14 May 2007

Real Ephemera

I love Prince George but the one thing that I crave that it can’t provide me is used book shopping. Every time I get down to Vancouver now the only thing that redeems the traffic and high-falutin’ tude is McLeod’s Books at Pender and Richards downtown. Last year I had the privilege of spending time with Barry McKinnon there. At one point I picked up a David Philips chapbook and Barry got misty eyed. He told me after a minute that it was the first chapbook he had ever made. Last week when I was down I had the chance to flip through books with bookseller, publisher, and poet Jay Millar. It was great to have a sharp price checker there beside me!

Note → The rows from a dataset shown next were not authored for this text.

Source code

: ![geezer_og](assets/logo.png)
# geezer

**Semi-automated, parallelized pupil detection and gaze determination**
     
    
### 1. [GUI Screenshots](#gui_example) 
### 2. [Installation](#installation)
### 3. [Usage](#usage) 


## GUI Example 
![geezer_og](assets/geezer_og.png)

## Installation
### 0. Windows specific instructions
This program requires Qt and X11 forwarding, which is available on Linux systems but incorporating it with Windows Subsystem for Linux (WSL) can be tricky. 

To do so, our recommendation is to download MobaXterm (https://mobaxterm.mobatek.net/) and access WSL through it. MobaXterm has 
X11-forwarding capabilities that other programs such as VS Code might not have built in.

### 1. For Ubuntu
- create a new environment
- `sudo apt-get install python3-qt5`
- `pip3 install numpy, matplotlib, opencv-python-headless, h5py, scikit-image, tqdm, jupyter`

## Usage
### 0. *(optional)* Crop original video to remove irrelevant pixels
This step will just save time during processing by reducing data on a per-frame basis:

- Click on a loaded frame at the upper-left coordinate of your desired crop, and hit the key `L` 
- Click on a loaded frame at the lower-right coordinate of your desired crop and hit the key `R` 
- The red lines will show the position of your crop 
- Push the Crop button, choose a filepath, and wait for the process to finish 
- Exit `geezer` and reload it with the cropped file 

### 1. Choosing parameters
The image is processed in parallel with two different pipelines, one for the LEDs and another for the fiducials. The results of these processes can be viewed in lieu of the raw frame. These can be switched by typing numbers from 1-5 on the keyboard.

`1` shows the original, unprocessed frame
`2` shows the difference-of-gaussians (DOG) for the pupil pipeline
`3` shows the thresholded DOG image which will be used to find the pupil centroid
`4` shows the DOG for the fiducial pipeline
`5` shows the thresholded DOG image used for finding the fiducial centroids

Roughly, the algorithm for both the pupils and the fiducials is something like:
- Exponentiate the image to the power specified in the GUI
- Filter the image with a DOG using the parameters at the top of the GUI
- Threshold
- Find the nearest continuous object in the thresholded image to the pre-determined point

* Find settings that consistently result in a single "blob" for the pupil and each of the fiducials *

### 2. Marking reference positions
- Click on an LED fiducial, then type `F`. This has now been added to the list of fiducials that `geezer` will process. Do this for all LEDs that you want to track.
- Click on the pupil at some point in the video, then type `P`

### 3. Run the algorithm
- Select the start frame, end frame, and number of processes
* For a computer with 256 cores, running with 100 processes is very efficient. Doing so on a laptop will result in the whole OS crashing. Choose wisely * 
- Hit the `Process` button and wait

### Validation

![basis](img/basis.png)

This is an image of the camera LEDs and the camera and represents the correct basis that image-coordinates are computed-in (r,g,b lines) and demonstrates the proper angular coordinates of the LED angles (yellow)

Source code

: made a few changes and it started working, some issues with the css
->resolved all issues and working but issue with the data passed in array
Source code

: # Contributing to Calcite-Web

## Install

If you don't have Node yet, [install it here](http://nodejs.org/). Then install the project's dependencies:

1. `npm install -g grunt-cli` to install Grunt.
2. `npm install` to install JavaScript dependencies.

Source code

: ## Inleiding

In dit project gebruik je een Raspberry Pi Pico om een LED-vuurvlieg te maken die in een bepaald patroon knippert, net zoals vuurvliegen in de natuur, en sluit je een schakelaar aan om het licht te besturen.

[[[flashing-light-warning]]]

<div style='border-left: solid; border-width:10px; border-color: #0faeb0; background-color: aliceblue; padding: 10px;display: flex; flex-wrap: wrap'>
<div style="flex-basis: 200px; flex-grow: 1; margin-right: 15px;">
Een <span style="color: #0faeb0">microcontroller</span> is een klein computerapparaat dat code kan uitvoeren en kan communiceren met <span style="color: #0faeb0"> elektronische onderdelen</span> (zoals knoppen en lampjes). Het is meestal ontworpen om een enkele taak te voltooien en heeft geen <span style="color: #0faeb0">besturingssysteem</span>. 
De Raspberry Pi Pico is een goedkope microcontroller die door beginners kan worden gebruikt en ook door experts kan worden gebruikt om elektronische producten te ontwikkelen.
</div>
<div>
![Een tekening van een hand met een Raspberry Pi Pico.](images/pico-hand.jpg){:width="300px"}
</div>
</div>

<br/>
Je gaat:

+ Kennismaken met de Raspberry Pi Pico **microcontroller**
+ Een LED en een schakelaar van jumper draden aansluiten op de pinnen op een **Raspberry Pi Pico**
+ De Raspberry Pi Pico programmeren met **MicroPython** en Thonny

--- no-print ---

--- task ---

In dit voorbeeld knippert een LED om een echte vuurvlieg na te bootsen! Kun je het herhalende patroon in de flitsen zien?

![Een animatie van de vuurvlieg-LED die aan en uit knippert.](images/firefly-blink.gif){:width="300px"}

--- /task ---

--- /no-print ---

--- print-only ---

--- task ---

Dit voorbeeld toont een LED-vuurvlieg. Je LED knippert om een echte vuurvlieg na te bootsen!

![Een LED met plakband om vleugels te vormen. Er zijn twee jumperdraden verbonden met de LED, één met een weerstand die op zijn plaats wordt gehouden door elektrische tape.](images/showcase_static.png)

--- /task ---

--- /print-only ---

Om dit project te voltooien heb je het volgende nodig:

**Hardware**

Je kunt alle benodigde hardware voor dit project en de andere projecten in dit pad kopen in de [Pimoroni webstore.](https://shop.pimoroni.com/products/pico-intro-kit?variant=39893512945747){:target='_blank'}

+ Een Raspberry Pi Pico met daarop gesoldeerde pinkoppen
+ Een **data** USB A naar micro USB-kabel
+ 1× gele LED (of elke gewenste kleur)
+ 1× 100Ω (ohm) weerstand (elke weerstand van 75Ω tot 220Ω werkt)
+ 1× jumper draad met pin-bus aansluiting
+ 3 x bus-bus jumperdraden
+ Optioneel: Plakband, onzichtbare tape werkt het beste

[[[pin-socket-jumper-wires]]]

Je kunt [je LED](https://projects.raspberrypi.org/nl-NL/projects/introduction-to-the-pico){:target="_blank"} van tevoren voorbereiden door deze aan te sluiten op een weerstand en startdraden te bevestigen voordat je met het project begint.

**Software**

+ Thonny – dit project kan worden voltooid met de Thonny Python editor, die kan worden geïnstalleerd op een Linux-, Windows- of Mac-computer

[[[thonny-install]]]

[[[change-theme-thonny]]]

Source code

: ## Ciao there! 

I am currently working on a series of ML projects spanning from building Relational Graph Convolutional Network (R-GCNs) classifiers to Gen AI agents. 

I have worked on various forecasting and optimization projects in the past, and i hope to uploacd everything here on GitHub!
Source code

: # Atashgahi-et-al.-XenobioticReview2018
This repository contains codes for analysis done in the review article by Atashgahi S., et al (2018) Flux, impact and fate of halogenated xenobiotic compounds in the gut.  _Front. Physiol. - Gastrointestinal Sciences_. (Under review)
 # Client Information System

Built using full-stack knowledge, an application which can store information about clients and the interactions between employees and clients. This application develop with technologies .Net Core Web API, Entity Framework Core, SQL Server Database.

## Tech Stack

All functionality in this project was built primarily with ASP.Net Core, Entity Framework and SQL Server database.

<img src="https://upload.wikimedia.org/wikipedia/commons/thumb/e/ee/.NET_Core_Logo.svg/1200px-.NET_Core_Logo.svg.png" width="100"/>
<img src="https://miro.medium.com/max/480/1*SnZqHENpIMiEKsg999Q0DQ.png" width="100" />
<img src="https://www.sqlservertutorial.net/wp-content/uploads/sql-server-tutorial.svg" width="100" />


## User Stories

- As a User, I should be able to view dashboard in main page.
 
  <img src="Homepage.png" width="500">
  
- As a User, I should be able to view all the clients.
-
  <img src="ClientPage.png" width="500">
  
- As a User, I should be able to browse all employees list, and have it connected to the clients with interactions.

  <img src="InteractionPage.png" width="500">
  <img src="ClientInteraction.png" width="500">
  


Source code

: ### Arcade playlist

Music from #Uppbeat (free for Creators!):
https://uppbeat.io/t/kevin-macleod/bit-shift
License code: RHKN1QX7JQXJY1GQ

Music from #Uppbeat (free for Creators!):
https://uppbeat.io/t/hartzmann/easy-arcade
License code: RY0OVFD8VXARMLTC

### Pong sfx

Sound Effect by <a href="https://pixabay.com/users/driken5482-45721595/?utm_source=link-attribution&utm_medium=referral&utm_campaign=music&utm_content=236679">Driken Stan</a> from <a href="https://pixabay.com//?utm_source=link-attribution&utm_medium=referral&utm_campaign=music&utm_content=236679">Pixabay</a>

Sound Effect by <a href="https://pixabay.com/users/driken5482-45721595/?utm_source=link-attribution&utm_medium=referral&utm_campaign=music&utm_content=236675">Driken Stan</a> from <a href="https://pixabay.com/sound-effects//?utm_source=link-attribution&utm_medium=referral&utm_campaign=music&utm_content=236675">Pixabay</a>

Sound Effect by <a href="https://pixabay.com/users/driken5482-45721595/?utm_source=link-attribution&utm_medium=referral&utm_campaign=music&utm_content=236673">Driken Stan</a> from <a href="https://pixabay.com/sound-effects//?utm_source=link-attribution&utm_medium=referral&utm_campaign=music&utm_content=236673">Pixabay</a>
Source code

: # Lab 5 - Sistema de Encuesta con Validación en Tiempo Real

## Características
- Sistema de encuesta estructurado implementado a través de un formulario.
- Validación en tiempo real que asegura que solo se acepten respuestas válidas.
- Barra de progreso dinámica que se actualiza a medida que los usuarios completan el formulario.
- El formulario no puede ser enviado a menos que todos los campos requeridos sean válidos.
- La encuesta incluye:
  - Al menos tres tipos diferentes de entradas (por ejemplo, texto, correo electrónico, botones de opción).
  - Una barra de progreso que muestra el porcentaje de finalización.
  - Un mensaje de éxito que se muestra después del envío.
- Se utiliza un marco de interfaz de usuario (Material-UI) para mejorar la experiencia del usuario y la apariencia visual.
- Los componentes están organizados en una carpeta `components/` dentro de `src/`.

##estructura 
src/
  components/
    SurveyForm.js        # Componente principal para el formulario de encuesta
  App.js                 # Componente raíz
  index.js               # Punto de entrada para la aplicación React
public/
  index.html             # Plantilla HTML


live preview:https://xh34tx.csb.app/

I found a signed Scalapino (Considering how exaggerated music is), Charles Bernstein’s A Poetics (my former copy had disappeared with a student a couple years ago), Towards a New American Poetics: Essays and Interviews (with Charles Olson, Robert Duncan, Gary Snyder, Robert Creeley, Robert Bly, and Allen Ginsberg), and a 1978 special issue of Boundary2 on Creeley. Probably the coolest thing I found was a strip of photobooth snapshots. It fell out of a Jerome Rothenberg book Pre-Faces and other Writings:

1. A revolution involves a change in structure; a change in style is not a revolution.

7. A change in vision is a change in form. A change in form is a change of reality.

(Second Series)

1. Revolutions are preceded an accompanied by a breakdown in communication.

4. This breakdown in communication is first articulated by a poet & carried on by other poets.

--from “Revolutionary Propositions” (1966)

Worth spending time with. But the pictures! They were of Roy Kiyooka. There are three frames: one smiling, one somber, one an exaggerated comic appraising look. I asked the store manager if they had Kiyooka’s library and he thought so. The book also had a receipt from the UBC bookstore 1981. So, I am imagining, Kiyooka had slipped a few of these goofy pics in his books to pass along. I have Pacific Windows on my desk along with Creeley and Rothenberg. The intransigent reader and the ephemeral used bookstore of life.